Prostate Cancer – to screen or not to screen

April 15, 2018, Dr Chee L Khoo

Last fortnight we review the PI-RADS score in relation to prostate MRI and i thought we might go through a real case study and how it relates to general practice. Otherwise well 42 year old gentleman with no family history of prostate cancer or any other hormone related cancers presented for general check-up in 2011  in addition to the usual coughs and colds. We discuss prostate cancer screening many years ago and we have been checking his PSA every 12-18 months since. He has no prostatic symptoms. These have been his PSA readings over the years.

Year 2011 2012 2014 2015
PSA 1.1 1.5-2.0 2.7 3.9
Reference range <3.0 mcg/L <3.0mcg/L <3.5 mcg/L <3.5 mcg/L


As there was a rising trend, we decided to monitor a little closer. He wasn’t always on time with his consultation.

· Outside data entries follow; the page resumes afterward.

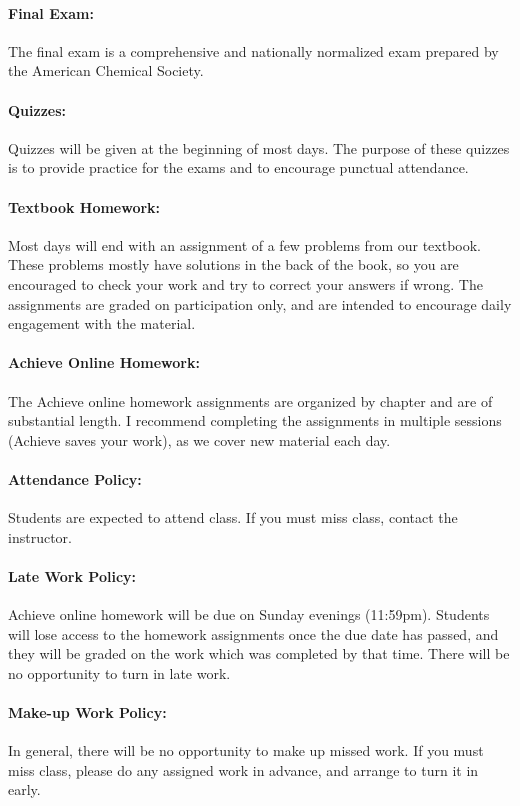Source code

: \documentclass[12pt, letterpaper]{article}
\begin{document}
\paragraph{Final Exam:}
The final exam is a comprehensive and nationally normalized exam prepared by the American Chemical Society.

\paragraph{Quizzes:}
Quizzes will be given at the beginning of most days. The purpose of these quizzes is to provide practice for the exams and to encourage punctual attendance.

\paragraph{Textbook Homework:}
Most days will end with an assignment of a few problems from our textbook. These problems mostly have solutions in the back of the book, so you are encouraged to check your work and try to correct your answers if wrong. The assignments are graded on participation only, and are intended to encourage daily engagement with the material.

\paragraph{Achieve Online Homework:}
The Achieve online homework assignments are organized by chapter and are of substantial length. I recommend completing the assignments in multiple sessions (Achieve saves your work), as we cover new material each day.

\paragraph{Attendance Policy:}
Students are expected to attend class. If you must miss class, contact the instructor.

\paragraph{Late Work Policy:}
Achieve online homework will be due on Sunday evenings (11:59pm). Students will lose access to the homework assignments once the due date has passed, and they will be graded on the work which was completed by that time. There will be no opportunity to turn in late work.

\paragraph{Make-up Work Policy:}
In general, there will be no opportunity to make up missed work. If you must miss class, please do any assigned work in advance, and arrange to turn it in early.
\end{document}
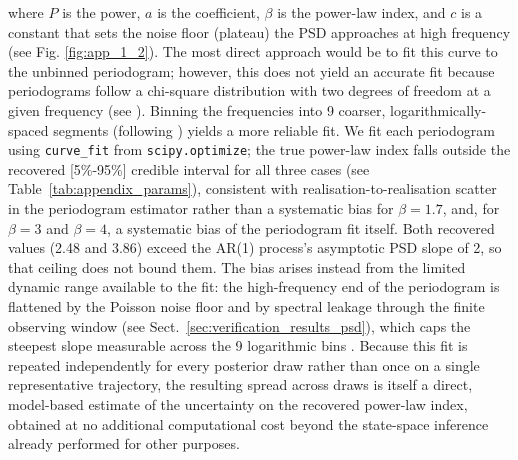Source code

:\documentclass{aa}
\begin{document}
where \( P \) is the power, \( a \) is the coefficient, \( \beta \) is the power-law index, and \( c \) is a constant that sets the noise floor (plateau) the PSD approaches at high frequency (see Fig. \ref{fig:app_1_2}). The most direct approach would be to fit this curve to the unbinned periodogram; however, this does not yield an accurate fit because periodograms follow a chi-square distribution with two degrees of freedom at a given frequency (see \citealt{BarretVaughan2012}). Binning the frequencies into 9 coarser, logarithmically-spaced segments (following \citealt{Vaughan2003}) yields a more reliable fit. We fit each periodogram using \texttt{curve\_fit} from \texttt{scipy.optimize}; the true power-law index falls outside the recovered [5\%-95\%] credible interval for all three cases (see Table~\ref{tab:appendix_params}), consistent with realisation-to-realisation scatter in the periodogram estimator rather than a systematic bias for $\beta = 1.7$, and, for $\beta = 3$ and $\beta = 4$, a systematic bias of the periodogram fit itself. Both recovered values (2.48 and 3.86) exceed the AR(1) process's asymptotic PSD slope of 2, so that ceiling does not bound them. The bias arises instead from the limited dynamic range available to the fit: the high-frequency end of the periodogram is flattened by the Poisson noise floor and by spectral leakage through the finite observing window (see Sect.~\ref{sec:verification_results_psd}), which caps the steepest slope measurable across the 9 logarithmic bins \citep[see][Sect.~4.1.2]{Kankkunen2025}. Because this fit is repeated independently for every posterior draw rather than once on a single representative trajectory, the resulting spread across draws is itself a direct, model-based estimate of the uncertainty on the recovered power-law index, obtained at no additional computational cost beyond the state-space inference already performed for other purposes.            
\end{document}
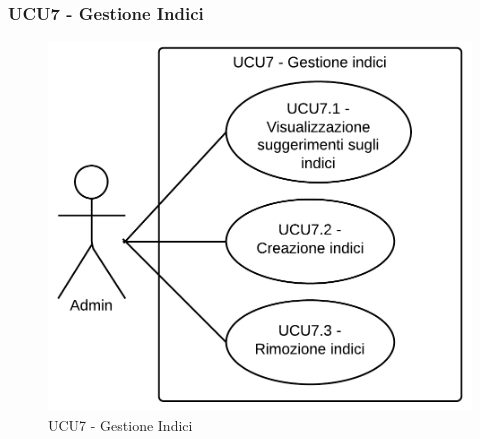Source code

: \subsubsection{UCU7 - Gestione Indici}    
    \begin{figure}[H]
      \begin{center}
      \includegraphics[scale=0.16]{UML/UCU7 - Gestione Indici.png}
      \caption{UCU7 - Gestione Indici}
      \end{center} 
    \end{figure}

Year March 2016 Sept 2016 May 2017 Dec 2017
PSA 3.6 4.4 4.2 5.1
Reference range <3.5 mcg/L <3.5mcg/L <3.5 mcg/L <3.5 mcg/L


It was about the time when the PROMIS study results were published. This provided guidelines for investigations and management. He was referred to Spectrum Radiology for a Prostate MRI in January 2018. This was report from Spectrum:

The peripheral zone demonstrates diffuse heterogeneous mildly low T2 signal intensity with associated mildly restricted diffusion and mild non-focal enhancement. The appearance is likely related to inflammation. Detail is obscured which makes assessment difficult. A small focus of moderately restricted diffusion in the left posterior peripheral zone at the apical
level without corresponding circumscribed signal abnormality or differential enhancement is indeterminate.
The appearance is consistent with PI-RADS 3: The presence of clinically significant disease is equivocal. If clinically warranted, a followup MRI in 6-12 months may be of value to exclude any underlying foci of prostate carcinoma. Urology review should be considered.

He was duly referred to a local urologist and underwent a trans-perineal biopsy which revealed multiple areas of prostate in situ neoplasia (PIN) and three biopsies positive for prostate adenocarcinoma. The lesion on MRI was target.

He is now pondering treatment options including watchful wait.